Corton Denham is a village and parish in Somerset, England, situated seven miles north east of Yeovil. The village has a population of 189.

==History==

The village was named Corfetone in the Domesday Book of 1086, coming from the Old English meaning the settlement in a cutting. The second part of the name comes from the Dynham (later Dynham) family who held the manor from the 12th century until 1509.

The parish was part of the hundred of Horethorne.

In the 19th century an iron waterwheel was installed at Whitcombe Farmhouse.

==Governance==

The parish council has responsibility for local issues, including setting an annual precept (local rate) to cover the council's operating costs.

For local government purposes, since 1 April 2023, the parish comes under the unitary authority of Somerset Council. Prior to this, it was part of the non-metropolitan district of South Somerset (established under the Local Government Act 1972). It was part of Wincanton Rural District before 1974.

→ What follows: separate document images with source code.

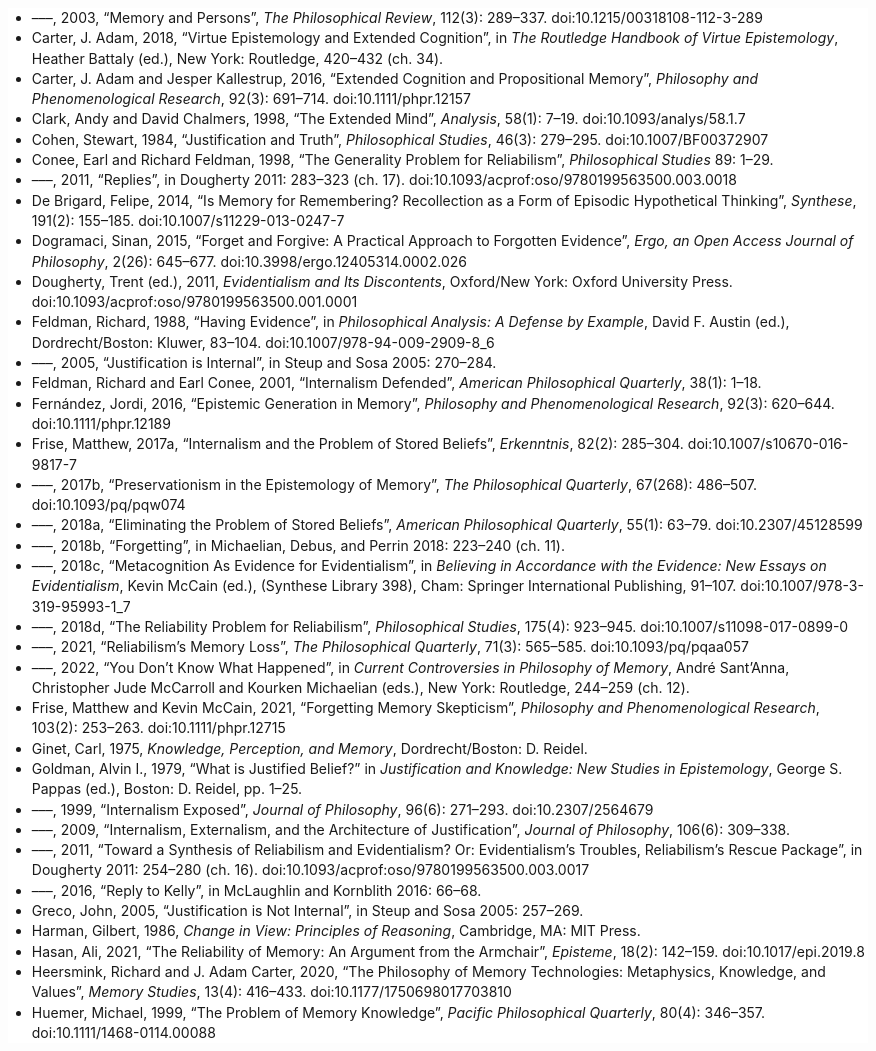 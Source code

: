 * –––, 2003, “Memory and Persons”, *The Philosophical Review*, 112(3): 289–337. doi:10.1215/00318108-112-3-289
* Carter, J. Adam, 2018, “Virtue Epistemology and Extended Cognition”, in *The Routledge Handbook of Virtue Epistemology*, Heather Battaly (ed.), New York: Routledge, 420–432 (ch. 34).
* Carter, J. Adam and Jesper Kallestrup, 2016, “Extended Cognition and Propositional Memory”, *Philosophy and Phenomenological Research*, 92(3): 691–714. doi:10.1111/phpr.12157
* Clark, Andy and David Chalmers, 1998, “The Extended Mind”, *Analysis*, 58(1): 7–19. doi:10.1093/analys/58.1.7
* Cohen, Stewart, 1984, “Justification and Truth”, *Philosophical Studies*, 46(3): 279–295. doi:10.1007/BF00372907
* Conee, Earl and Richard Feldman, 1998, “The Generality Problem for Reliabilism”, *Philosophical Studies* 89: 1–29.
* –––, 2011, “Replies”, in Dougherty 2011: 283–323 (ch. 17). doi:10.1093/acprof:oso/9780199563500.003.0018
* De Brigard, Felipe, 2014, “Is Memory for Remembering? Recollection as a Form of Episodic Hypothetical Thinking”, *Synthese*, 191(2): 155–185. doi:10.1007/s11229-013-0247-7
* Dogramaci, Sinan, 2015, “Forget and Forgive: A Practical Approach to Forgotten Evidence”, *Ergo, an Open Access Journal of Philosophy*, 2(26): 645–677. doi:10.3998/ergo.12405314.0002.026
* Dougherty, Trent (ed.), 2011, *Evidentialism and Its Discontents*, Oxford/New York: Oxford University Press. doi:10.1093/acprof:oso/9780199563500.001.0001
* Feldman, Richard, 1988, “Having Evidence”, in *Philosophical Analysis: A Defense by Example*, David F. Austin (ed.), Dordrecht/Boston: Kluwer, 83–104. doi:10.1007/978-94-009-2909-8_6
* –––, 2005, “Justification is Internal”, in Steup and Sosa 2005: 270–284.
* Feldman, Richard and Earl Conee, 2001, “Internalism Defended”, *American Philosophical Quarterly*, 38(1): 1–18.
* Fernández, Jordi, 2016, “Epistemic Generation in Memory”, *Philosophy and Phenomenological Research*, 92(3): 620–644. doi:10.1111/phpr.12189
* Frise, Matthew, 2017a, “Internalism and the Problem of Stored Beliefs”, *Erkenntnis*, 82(2): 285–304. doi:10.1007/s10670-016-9817-7
* –––, 2017b, “Preservationism in the Epistemology of Memory”, *The Philosophical Quarterly*, 67(268): 486–507. doi:10.1093/pq/pqw074
* –––, 2018a, “Eliminating the Problem of Stored Beliefs”, *American Philosophical Quarterly*, 55(1): 63–79. doi:10.2307/45128599
* –––, 2018b, “Forgetting”, in Michaelian, Debus, and Perrin 2018: 223–240 (ch. 11).
* –––, 2018c, “Metacognition As Evidence for Evidentialism”, in *Believing in Accordance with the Evidence: New Essays on Evidentialism*, Kevin McCain (ed.), (Synthese Library 398), Cham: Springer International Publishing, 91–107. doi:10.1007/978-3-319-95993-1_7
* –––, 2018d, “The Reliability Problem for Reliabilism”, *Philosophical Studies*, 175(4): 923–945. doi:10.1007/s11098-017-0899-0
* –––, 2021, “Reliabilism’s Memory Loss”, *The Philosophical Quarterly*, 71(3): 565–585. doi:10.1093/pq/pqaa057
* –––, 2022, “You Don’t Know What Happened”, in *Current Controversies in Philosophy of Memory*, André Sant’Anna, Christopher Jude McCarroll and Kourken Michaelian (eds.), New York: Routledge, 244–259 (ch. 12).
* Frise, Matthew and Kevin McCain, 2021, “Forgetting Memory Skepticism”, *Philosophy and Phenomenological Research*, 103(2): 253–263. doi:10.1111/phpr.12715
* Ginet, Carl, 1975, *Knowledge, Perception, and Memory*, Dordrecht/Boston: D. Reidel.
* Goldman, Alvin I., 1979, “What is Justified Belief?” in *Justification and Knowledge: New Studies in Epistemology*, George S. Pappas (ed.), Boston: D. Reidel, pp. 1–25.
* –––, 1999, “Internalism Exposed”, *Journal of Philosophy*, 96(6): 271–293. doi:10.2307/2564679
* –––, 2009, “Internalism, Externalism, and the Architecture of Justification”, *Journal of Philosophy*, 106(6): 309–338.
* –––, 2011, “Toward a Synthesis of Reliabilism and Evidentialism? Or: Evidentialism’s Troubles, Reliabilism’s Rescue Package”, in Dougherty 2011: 254–280 (ch. 16). doi:10.1093/acprof:oso/9780199563500.003.0017
* –––, 2016, “Reply to Kelly”, in McLaughlin and Kornblith 2016: 66–68.
* Greco, John, 2005, “Justification is Not Internal”, in Steup and Sosa 2005: 257–269.
* Harman, Gilbert, 1986, *Change in View: Principles of Reasoning*, Cambridge, MA: MIT Press.
* Hasan, Ali, 2021, “The Reliability of Memory: An Argument from the Armchair”, *Episteme*, 18(2): 142–159. doi:10.1017/epi.2019.8
* Heersmink, Richard and J. Adam Carter, 2020, “The Philosophy of Memory Technologies: Metaphysics, Knowledge, and Values”, *Memory Studies*, 13(4): 416–433. doi:10.1177/1750698017703810
* Huemer, Michael, 1999, “The Problem of Memory Knowledge”, *Pacific Philosophical Quarterly*, 80(4): 346–357. doi:10.1111/1468-0114.00088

It is also part of the Glastonbury and Somerton county constituency represented in the House of Commons of the Parliament of the United Kingdom. It elects one Member of Parliament (MP) by the first past the post system of election.

==Religious sites==

The parish Church of St Andrew was rebuilt 1869–1870.

==Notable residents==

Former Blue Peter presenter Valerie Singleton lived in the village.

Rear Admiral Godfrey Place is buried in the village.